Le projet concerne la réalisation d'une centrale photovoltaïque composée de structures photovoltaïques de types trackers 1V27. Il se situe sur les communes de Saint-Pierre-de-Frugie et de Saint-Priest-les-Fougères. En plus des structures supportant les modules, le projet comprend 1 poste de livraison et 1 poste de transformation.
Pour la partie située sur la commune de Saint-Pierre-de-Frugie, les équipements installés ont les caractéristiques suivantes :
- 1x poste de livraison : 12,50 x 3,50 x 3,50H
- 1x postes de transformation : 6,50 x 3,00 x 3,50H
L’article R 423-9 du Code de l’Urbanisme précise que lorsque le projet est soumis à évaluation départementale, le dossier est transmis pour avis aux collectivités territoriales et à leurs groupements intéressés.
Le délai à l’issue duquel le conseil municipal, consulté au titre du V de l’article L 122-1 du Code de l’Environnement est réputé ne pas avoir d’observations est de 2 mois.
Les éléments du permis sont donc communiqués à la seule connaissance des membres du conseil municipal et uniquement dans le cadre de leur fonction, pour pouvoir émettre un avis et délibérer.
A titre d’information, et dans le cadre particulier du processus d’évaluation environnementale, ce dossier fera l’objet d’une enquête publique, organisée par la préfecture et conduite par un commissaire enquêteur. Le dossier sera alors mis à la connaissance du public lors de cette phase d’enquête.
Avant d’entrer davantage dans les débats, Monsieur le Maire informe Alain DECHAMPS qu’il a eu connaissance d’une délibération de la commune de Saint-Priest-Les-Fougères, concernée également par ce projet, dans laquelle celui-ci est cité en tant que président d’un collectif. Monsieur le Maire lui précise qu’à ce titre, il lui est conseillé qu’il ne participe ni aux débats ni à la délibération afin que cette dernière ne soit pas refusée.
Alain DECHAMPS indique qu’il n’est président d’aucun collectif et que si la délibération devait être annulée, il prendrait ses responsabilités.
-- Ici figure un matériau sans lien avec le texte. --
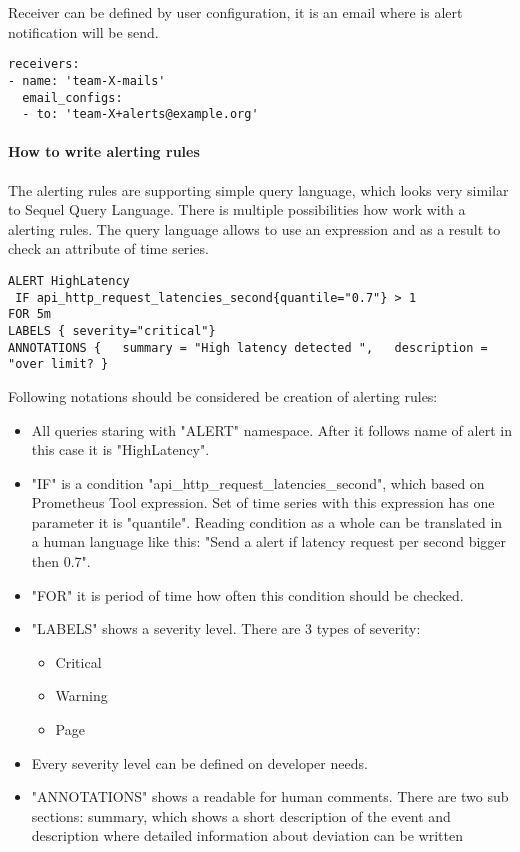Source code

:Receiver can be defined by user configuration, it is an email where is alert notification will be send.

 \begin{lstlisting}
receivers:
- name: 'team-X-mails'
  email_configs:
  - to: 'team-X+alerts@example.org'
\end{lstlisting}

\paragraph{How to write alerting rules} 

The alerting rules are supporting simple query language, which looks very similar to Sequel Query Language.  
There is multiple possibilities how work with a alerting rules. The query language allows to use an expression and as a result to check an attribute of time series. 

 \begin{lstlisting}
ALERT HighLatency
 IF api_http_request_latencies_second{quantile="0.7"} > 1 
FOR 5m 
LABELS { severity="critical"} 
ANNOTATIONS {   summary = "High latency detected ",   description = "over limit? } 
\end{lstlisting}

Following notations should be considered be creation of alerting rules:
\begin{itemize}
\item All queries staring with "ALERT" namespace. After it follows name of alert in this case it is "HighLatency".  
\item "IF" is a condition "api\_http\_request\_latencies\_second", which based on Prometheus Tool expression.  Set of time series with this expression has one parameter it is "quantile". Reading condition as a whole can be translated in a human language like this: "Send a alert if latency request per second bigger then 0.7". 
\item "FOR" it is period of time how often this condition should be checked. 
\item "LABELS" shows a severity level. There are 3 types of severity:
\begin{itemize} 
        \item Critical
        \item Warning
        \item Page
     \end{itemize}
\item Every severity level can be defined on developer needs.
\item "ANNOTATIONS" shows a readable for human comments. There are two sub sections: summary, which shows a short description of the event and description where detailed information about deviation can be written
\end{itemize}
Monsieur le Maire donne lecture de la délibération qu’il propose :
Monsieur le Maire rappelle à l’assemblée qu’un projet agrivoltaïque de grande ampleur est envisagé par la société ENOVA PV 23 sur les communes de Saint-Pierre-de-Frugie et de Saint-Priest-les-Fougères.
Ce projet a fait l’objet d’un dépôt de permis de construire enregistré sous le n° PC 024 486 25 00011 le 18 décembre 2025 par notre commune.
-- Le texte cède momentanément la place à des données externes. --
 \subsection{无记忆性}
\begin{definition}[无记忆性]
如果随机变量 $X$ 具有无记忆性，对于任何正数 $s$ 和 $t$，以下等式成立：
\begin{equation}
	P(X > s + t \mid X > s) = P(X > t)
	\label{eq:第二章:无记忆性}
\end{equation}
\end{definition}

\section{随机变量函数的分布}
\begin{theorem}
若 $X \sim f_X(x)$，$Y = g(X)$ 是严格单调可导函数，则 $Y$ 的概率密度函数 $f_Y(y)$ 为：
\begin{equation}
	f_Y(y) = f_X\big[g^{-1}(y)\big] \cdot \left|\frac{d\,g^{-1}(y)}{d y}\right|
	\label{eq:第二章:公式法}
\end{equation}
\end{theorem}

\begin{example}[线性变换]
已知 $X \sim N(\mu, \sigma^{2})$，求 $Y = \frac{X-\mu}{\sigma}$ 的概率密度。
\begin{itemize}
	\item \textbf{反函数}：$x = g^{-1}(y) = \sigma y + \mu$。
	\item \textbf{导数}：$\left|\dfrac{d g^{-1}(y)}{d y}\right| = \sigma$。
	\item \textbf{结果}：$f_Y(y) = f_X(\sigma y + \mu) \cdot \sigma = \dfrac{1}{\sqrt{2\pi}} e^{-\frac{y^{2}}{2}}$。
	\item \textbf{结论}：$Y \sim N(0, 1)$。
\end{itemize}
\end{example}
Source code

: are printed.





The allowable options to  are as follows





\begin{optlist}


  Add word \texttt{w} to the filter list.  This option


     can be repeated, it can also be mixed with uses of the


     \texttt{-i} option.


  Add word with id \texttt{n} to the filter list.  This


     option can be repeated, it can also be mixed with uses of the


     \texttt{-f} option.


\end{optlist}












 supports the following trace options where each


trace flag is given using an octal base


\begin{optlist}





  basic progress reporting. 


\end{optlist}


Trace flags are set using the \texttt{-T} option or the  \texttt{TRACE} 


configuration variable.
Le projet concerne la réalisation d'une centrale photovoltaïque composée de structures photovoltaïques de types trackers 1V27. En plus des structures supportant les modules, le projet comprend 1 poste de livraison et 1 poste de transformation.
Cette demande concerne la partie située sur la commune de Saint-Pierre-de-Frugie dont les équipements installés ont les caractéristiques suivantes :
- 1x poste de livraison : 12,50 x 3,50 x 3,50H
- 1x postes de transformation : 6,50 x 3,00 x 3,50H.
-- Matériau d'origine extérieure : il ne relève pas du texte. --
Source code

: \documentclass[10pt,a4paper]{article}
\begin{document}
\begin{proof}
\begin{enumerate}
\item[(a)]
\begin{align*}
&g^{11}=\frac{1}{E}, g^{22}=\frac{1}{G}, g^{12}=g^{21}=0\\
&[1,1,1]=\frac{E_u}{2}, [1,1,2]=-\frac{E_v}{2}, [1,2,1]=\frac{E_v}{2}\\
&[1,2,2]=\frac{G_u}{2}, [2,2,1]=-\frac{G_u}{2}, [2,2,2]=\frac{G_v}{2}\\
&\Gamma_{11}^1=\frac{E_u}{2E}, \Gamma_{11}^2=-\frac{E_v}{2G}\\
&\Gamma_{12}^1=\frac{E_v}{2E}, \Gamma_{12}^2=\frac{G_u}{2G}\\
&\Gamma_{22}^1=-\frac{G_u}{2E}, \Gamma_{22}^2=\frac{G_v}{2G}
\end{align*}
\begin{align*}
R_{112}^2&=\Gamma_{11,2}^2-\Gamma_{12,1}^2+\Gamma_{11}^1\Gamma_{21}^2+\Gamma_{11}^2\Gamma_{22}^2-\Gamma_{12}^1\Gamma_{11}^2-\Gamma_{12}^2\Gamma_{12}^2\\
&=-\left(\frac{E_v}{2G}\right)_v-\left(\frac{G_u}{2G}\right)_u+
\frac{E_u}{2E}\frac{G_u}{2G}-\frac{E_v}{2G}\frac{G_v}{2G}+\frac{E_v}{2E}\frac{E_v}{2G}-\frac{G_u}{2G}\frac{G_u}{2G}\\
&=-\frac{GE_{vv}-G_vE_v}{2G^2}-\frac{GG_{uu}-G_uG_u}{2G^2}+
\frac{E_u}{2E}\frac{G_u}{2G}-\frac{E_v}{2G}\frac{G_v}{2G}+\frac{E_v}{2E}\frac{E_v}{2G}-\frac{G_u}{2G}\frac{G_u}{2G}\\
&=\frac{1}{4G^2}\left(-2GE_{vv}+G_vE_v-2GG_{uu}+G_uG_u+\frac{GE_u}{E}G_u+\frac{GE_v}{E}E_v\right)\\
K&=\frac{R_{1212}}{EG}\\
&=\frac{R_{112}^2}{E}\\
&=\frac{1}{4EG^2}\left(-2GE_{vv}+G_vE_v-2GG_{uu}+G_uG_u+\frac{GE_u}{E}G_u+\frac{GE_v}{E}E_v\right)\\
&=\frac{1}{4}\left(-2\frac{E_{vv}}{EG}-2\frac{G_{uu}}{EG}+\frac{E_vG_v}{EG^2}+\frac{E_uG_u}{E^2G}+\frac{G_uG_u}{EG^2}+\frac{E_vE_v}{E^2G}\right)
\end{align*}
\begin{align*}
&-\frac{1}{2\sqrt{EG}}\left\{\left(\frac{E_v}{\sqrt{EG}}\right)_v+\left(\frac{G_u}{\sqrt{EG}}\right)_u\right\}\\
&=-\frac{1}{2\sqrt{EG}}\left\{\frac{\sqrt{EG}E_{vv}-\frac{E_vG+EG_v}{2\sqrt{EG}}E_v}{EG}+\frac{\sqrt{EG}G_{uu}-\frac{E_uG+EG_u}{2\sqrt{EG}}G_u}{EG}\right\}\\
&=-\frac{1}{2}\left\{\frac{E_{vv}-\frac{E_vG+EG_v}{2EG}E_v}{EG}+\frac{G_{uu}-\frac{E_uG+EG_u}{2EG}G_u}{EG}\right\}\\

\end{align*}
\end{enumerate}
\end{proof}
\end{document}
La puissance crête globale du projet est de 19 940 kW.
Monsieur le Maire rappelle qu’il a participé aux Copil, tenus en Communauté de Communes, au Guichet Unique en préfecture et au Comité de Projet soumis par l’entreprise c’est-à-dire à toutes les réunions où la Commune était requise.
La commune de Saint-Pierre-de-Frugie est totalement investie et partie prenante dans la défense de l’environnement, et tout ce qui concoure à un avenir durable et responsable pour le territoire. A ce titre, elle fait notamment partie du PNR Périgord Limousin, du SCOT Périgord Vert (ayant tous deux formulé un avis défavorable vis-à-vis du susdit projet) et reste très attentive à l’évolution du territoire.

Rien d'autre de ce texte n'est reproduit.